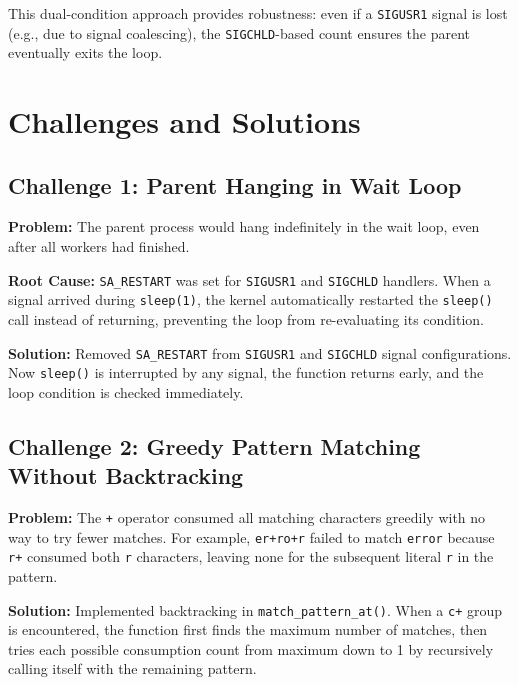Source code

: \documentclass[12pt,a4paper]{article}
\begin{document}
This dual-condition approach provides robustness: even if a \texttt{SIGUSR1} signal is lost (e.g., due to signal coalescing), the \texttt{SIGCHLD}-based count ensures the parent eventually exits the loop.

\section{Challenges and Solutions}

\subsection{Challenge 1: Parent Hanging in Wait Loop}

\textbf{Problem:} The parent process would hang indefinitely in the wait loop, even after all workers had finished.

\textbf{Root Cause:} \texttt{SA\_RESTART} was set for \texttt{SIGUSR1} and \texttt{SIGCHLD} handlers. When a signal arrived during \texttt{sleep(1)}, the kernel automatically restarted the \texttt{sleep()} call instead of returning, preventing the loop from re-evaluating its condition.

\textbf{Solution:} Removed \texttt{SA\_RESTART} from \texttt{SIGUSR1} and \texttt{SIGCHLD} signal configurations. Now \texttt{sleep()} is interrupted by any signal, the function returns early, and the loop condition is checked immediately.

\subsection{Challenge 2: Greedy Pattern Matching Without Backtracking}

\textbf{Problem:} The \texttt{+} operator consumed all matching characters greedily with no way to try fewer matches. For example, \texttt{er+ro+r} failed to match \texttt{error} because \texttt{r+} consumed both \texttt{r} characters, leaving none for the subsequent literal \texttt{r} in the pattern.

\textbf{Solution:} Implemented backtracking in \texttt{match\_pattern\_at()}. When a \texttt{c+} group is encountered, the function first finds the maximum number of matches, then tries each possible consumption count from maximum down to 1 by recursively calling itself with the remaining pattern.
\end{document}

== Work instruction ==
Where an entry contains an image, skip the image and write out the rest exactly.

== Response area ==
Source code

: \documentclass[12pt,a4paper]{article}
\begin{document}
This dual-condition approach provides robustness: even if a \texttt{SIGUSR1} signal is lost (e.g., due to signal coalescing), the \texttt{SIGCHLD}-based count ensures the parent eventually exits the loop.

\section{Challenges and Solutions}

\subsection{Challenge 1: Parent Hanging in Wait Loop}

\textbf{Problem:} The parent process would hang indefinitely in the wait loop, even after all workers had finished.

\textbf{Root Cause:} \texttt{SA\_RESTART} was set for \texttt{SIGUSR1} and \texttt{SIGCHLD} handlers. When a signal arrived during \texttt{sleep(1)}, the kernel automatically restarted the \texttt{sleep()} call instead of returning, preventing the loop from re-evaluating its condition.

\textbf{Solution:} Removed \texttt{SA\_RESTART} from \texttt{SIGUSR1} and \texttt{SIGCHLD} signal configurations. Now \texttt{sleep()} is interrupted by any signal, the function returns early, and the loop condition is checked immediately.

\subsection{Challenge 2: Greedy Pattern Matching Without Backtracking}

\textbf{Problem:} The \texttt{+} operator consumed all matching characters greedily with no way to try fewer matches. For example, \texttt{er+ro+r} failed to match \texttt{error} because \texttt{r+} consumed both \texttt{r} characters, leaving none for the subsequent literal \texttt{r} in the pattern.

\textbf{Solution:} Implemented backtracking in \texttt{match\_pattern\_at()}. When a \texttt{c+} group is encountered, the function first finds the maximum number of matches, then tries each possible consumption count from maximum down to 1 by recursively calling itself with the remaining pattern.
\end{document}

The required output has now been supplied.